Nick and Rob Reiner
A Los Angeles courtroom date looms as Nick Reiner remains jailed in the deaths of Rob and Michele Singer Reiner.

In the days since Nick Reiner was locked inside Los Angeles County's Twin Towers Correctional Facility, the alleged killer son of filmmaker Rob Reiner and photographer-producer Michele Singer Reiner has reportedly received no family visits at all — no consoling hand through thick glass, no carefully managed public show of unity, not even the kind of quiet contact that sometimes happens off the record.​

That absence is now being read, by those speaking to celebrity gossip writer Rob Shuter, as its own grim statement: the Reiners' relatives are grieving the dead while trying to process the unthinkable about the living. And if that sounds like a tidy headline, it is not. It is a family disaster unfolding inside a criminal court calendar.

Silence as a Survival Instinct

Nick Reiner, 32, was arrested after prosecutors say his parents were fatally stabbed at their Brentwood home in the early hours of Dec. 14, 2025, with the Los Angeles County District Attorney's Office alleging the attack occurred on South Chadbourne Avenue before he fled and was arrested later that evening in Exposition Park.

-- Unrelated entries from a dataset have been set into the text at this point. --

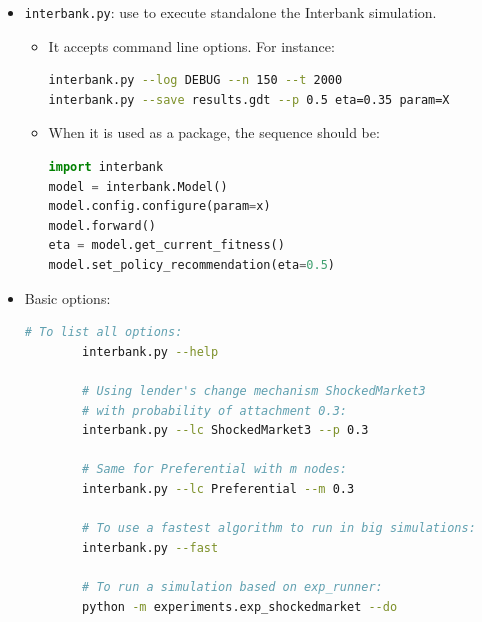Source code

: \documentclass{article}
\begin{document}
\begin{itemize}
    \item \texttt{interbank.py}: use to execute standalone the Interbank simulation.
    \begin{itemize}
        \item It accepts command line options. For instance:
            \begin{lstlisting}[language=bash, basicstyle=\ttfamily\small]
interbank.py --log DEBUG --n 150 --t 2000
interbank.py --save results.gdt --p 0.5 eta=0.35 param=X
            \end{lstlisting}
        \item When it is used as a package, the sequence should be:
            \begin{lstlisting}[language=Python, basicstyle=\ttfamily\small]
import interbank
model = interbank.Model()
model.config.configure(param=x)
model.forward()
eta = model.get_current_fitness()
model.set_policy_recommendation(eta=0.5)
            \end{lstlisting}
    \end{itemize}
    \item Basic options:
        \begin{lstlisting}[language=bash, basicstyle=\ttfamily\small]
        # To list all options:
        interbank.py --help

        # Using lender's change mechanism ShockedMarket3
        # with probability of attachment 0.3:
        interbank.py --lc ShockedMarket3 --p 0.3

        # Same for Preferential with m nodes:
        interbank.py --lc Preferential --m 0.3

        # To use a fastest algorithm to run in big simulations:
        interbank.py --fast

        # To run a simulation based on exp_runner:
        python -m experiments.exp_shockedmarket --do
        \end{lstlisting}


\end{itemize}
\end{document}
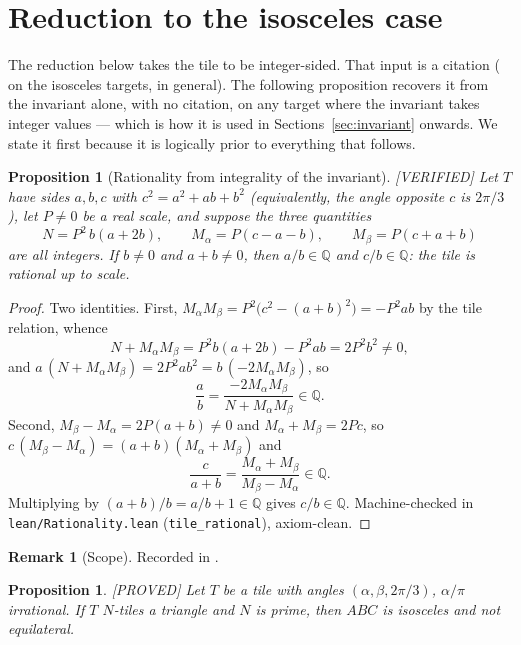 \documentclass[11pt,reqno]{amsart}
\theoremstyle{plain}
\newtheorem{proposition}[theorem]{Proposition}
\theoremstyle{definition}
\newtheorem{remark}[theorem]{Remark}
\newcommand{\Q}{\mathbb{Q}}
\newcommand{\lab}[1]{\hfill\textnormal{\footnotesize\textsc{[#1]}}}
\begin{document}
\section{Reduction to the isosceles case}\label{sec:reduction}

The reduction below takes the tile to be integer-sided. That input is a citation
(\cite[Thm.~12.5]{BeesonIso} on the isosceles targets, \cite{BeesonZhang} in general). The following
proposition recovers it from the invariant alone, with no citation, on any target where the invariant
takes integer values --- which is how it is used in Sections~\ref{sec:invariant} onwards. We state it
first because it is logically prior to everything that follows.

\begin{proposition}[Rationality from integrality of the invariant]\label{prop:rationality}\lab{VERIFIED}
Let $T$ have sides $a,b,c$ with $c^2=a^2+ab+b^2$ (equivalently, the angle opposite $c$ is $2\pi/3$),
let $P\ne0$ be a real scale, and suppose the three quantities
\[
N=P^2\,b(a+2b),\qquad M_\alpha=P(c-a-b),\qquad M_\beta=P(c+a+b)
\]
are all integers. If $b\ne0$ and $a+b\ne0$, then $a/b\in\Q$ and $c/b\in\Q$: the tile is rational up
to scale.
\end{proposition}

\begin{proof}
Two identities. First, $M_\alpha M_\beta=P^2\bigl(c^2-(a+b)^2\bigr)=-P^2ab$ by the tile relation,
whence
\[
N+M_\alpha M_\beta=P^2b(a+2b)-P^2ab=2P^2b^2\ne0 ,
\]
and $a\,(N+M_\alpha M_\beta)=2P^2ab^2=b\,(-2M_\alpha M_\beta)$, so
\[
\frac ab=\frac{-2M_\alpha M_\beta}{N+M_\alpha M_\beta}\in\Q .
\]
Second, $M_\beta-M_\alpha=2P(a+b)\ne0$ and $M_\alpha+M_\beta=2Pc$, so
$c\,(M_\beta-M_\alpha)=(a+b)(M_\alpha+M_\beta)$ and
\[
\frac{c}{a+b}=\frac{M_\alpha+M_\beta}{M_\beta-M_\alpha}\in\Q .
\]
Multiplying by $(a+b)/b=a/b+1\in\Q$ gives $c/b\in\Q$. Machine-checked in
\texttt{lean/Rationality.lean} (\texttt{tile\_rational}), axiom-clean.
\end{proof}

\begin{remark}[Scope]\label{rem:rationality}
Recorded in \cite{Obstructions}.
\end{remark}

\begin{proposition}\label{prop:reduction}\lab{PROVED}
Let $T$ be a tile with angles $(\alpha,\beta,2\pi/3)$, $\alpha/\pi$ irrational. If $T$ $N$-tiles a
triangle and $N$ is prime, then $ABC$ is isosceles and not equilateral.
\end{proposition}
\end{document}
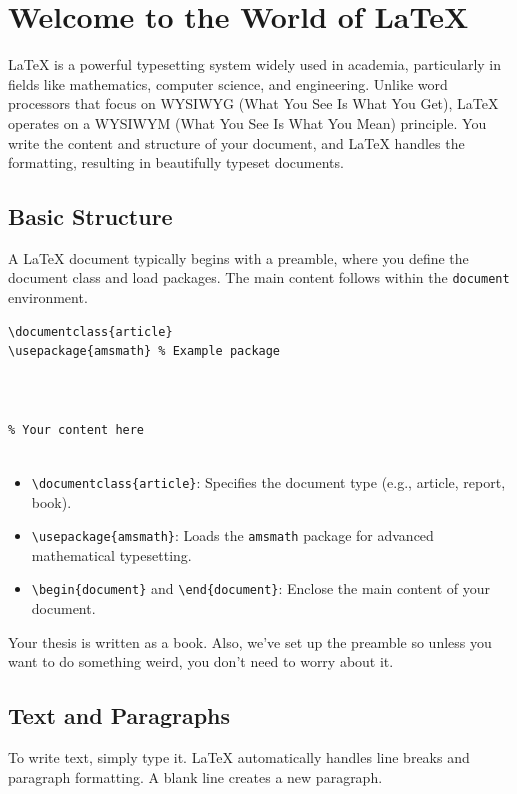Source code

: \section{Welcome to the World of LaTeX}

LaTeX is a powerful typesetting system widely used in academia, particularly in fields like mathematics, computer science, and engineering. Unlike word processors that focus on WYSIWYG (What You See Is What You Get), LaTeX operates on a WYSIWYM (What You See Is What You Mean) principle. You write the content and structure of your document, and LaTeX handles the formatting, resulting in beautifully typeset documents.

\subsection{Basic Structure}

A LaTeX document typically begins with a preamble, where you define the document class and load packages. The main content follows within the \texttt{document} environment.

\begin{verbatim}
\documentclass{article}
\usepackage{amsmath} % Example package



% Your content here


\end{verbatim}

\begin{itemize}
    \item \texttt{\textbackslash documentclass\{article\}}: Specifies the document type (e.g., article, report, book).
    \item \texttt{\textbackslash usepackage\{amsmath\}}: Loads the \texttt{amsmath} package for advanced mathematical typesetting.
    \item \texttt{\textbackslash begin\{document\}} and \texttt{\textbackslash end\{document\}}: Enclose the main content of your document.
\end{itemize}

Your thesis is written as a book. Also, we've set up the preamble so unless you want to do something weird, you don't need to worry about it. 


\subsection{Text and Paragraphs}

To write text, simply type it. LaTeX automatically handles line breaks and paragraph formatting. A blank line creates a new paragraph.

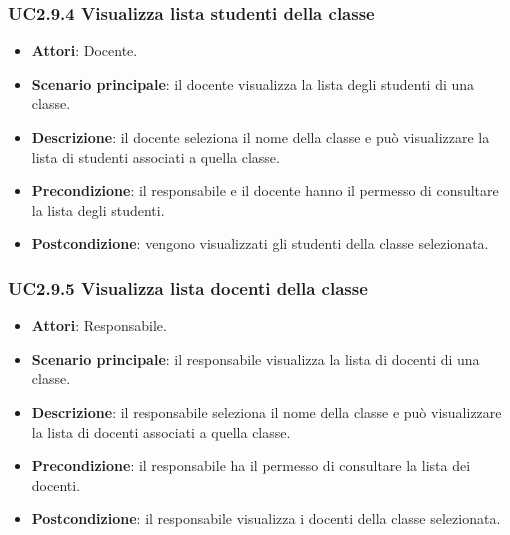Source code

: \subsubsection{UC2.9.4 Visualizza lista studenti della classe}
\begin{itemize}
\item \textbf{Attori}: Docente.
\item \textbf{Scenario principale}: il docente visualizza la lista degli studenti di una classe.
\item \textbf{Descrizione}: il docente seleziona il nome della classe e può visualizzare la lista di studenti associati a quella classe.
\item \textbf{Precondizione}: il responsabile e il docente hanno il permesso di consultare la lista degli studenti.
\item \textbf{Postcondizione}: vengono visualizzati gli studenti della classe selezionata.
\end{itemize}
\subsubsection{UC2.9.5 Visualizza lista docenti della classe}
\begin{itemize}
\item \textbf{Attori}: Responsabile.
\item \textbf{Scenario principale}: il responsabile visualizza la lista di docenti di una classe.
\item \textbf{Descrizione}: il responsabile seleziona il nome della classe e può visualizzare la lista di docenti associati a quella classe.
\item \textbf{Precondizione}: il responsabile ha il permesso di consultare la lista dei docenti.
\item \textbf{Postcondizione}: il responsabile visualizza i docenti della classe selezionata.
\end{itemize}
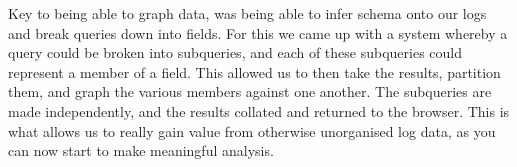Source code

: Key to being able to graph data, was being able to infer
schema onto our logs and break queries down into fields. For
this we came up with a system whereby a query could be
broken into subqueries, and each of these subqueries could
represent a member of a field. This allowed us to then take
the results, partition them, and graph the various members
against one another. The subqueries are made independently,
and the results collated and returned to the browser. This
is what allows us to really gain value from otherwise
unorganised log data, as you can now start to make
meaningful analysis.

He has since been charged with two counts of murder, and the case is proceeding through the slow, procedural machinery of the California courts.​

The latest wrinkle in this Rob Reiner murder trial update is the reported emotional distance inside the family itself — an 'it's too soon' stance that, according to Shuter's sources, may never soften. One insider quoted by Shuter framed the relatives' mindset bluntly: 'This isn't a misunderstanding or a minor scandal... He killed their parents. That changes everything.'

It is worth pausing on the obvious-but-easy-to-miss point for readers outside the US: a jail visit is not a casual pop-in. In Los Angeles, the physical setting is harsh, the logistics are rigid, and any appearance can become public fuel in a case already drenched in attention. Even if Nick Reiner is permitted visitors, the act of going — walking into that room, sitting down, being seen — carries a psychological cost that does not fit neatly into the public's appetite for neat family narratives.​

Court Dates, Counsel and a Case Still Unpled

Legally, the case remains at a stage that can surprise non-Americans: Nick Reiner has not yet entered a plea. His next court appearance is scheduled for Feb. 23, after a judge delayed the arraignment when his high-profile attorney, Alan Jackson, withdrew and a public defender took over.

Jackson has publicly said he stepped aside due to 'circumstances beyond my control' — and, more pointedly, beyond Nick's control — while also insisting he believed his former client was not guilty, even as he acknowledged he could not ethically explain his reasons for leaving. NPR and the Los Angeles Times have identified the incoming public defender as Kimberly Greene, with the arraignment date pushed to allow the new defense team time to prepare.

Under California procedure, that plea hearing matters because it is the gateway to the next phase: evidence exchanges, potential motions and the kind of pretrial arguments that can define what a jury will eventually hear. Prosecutors have also alleged special circumstances — an allegation that can raise the stakes dramatically in sentencing if a defendant is convicted.

Outside the courthouse, though, the human story is sticking to the family's reported 'boundaries' — a silence described by one source as less cruelty than self-preservation. Another fear, aired in Shuter's reporting, is that more details about Nick Reiner's medical history could become public, with the family said to be alarmed by swirling claims about schizophrenia that they had previously worked to keep private.​

Meanwhile, officials have kept many investigative specifics close, leaving the public with a skeletal timeline and a steady drip of procedural updates.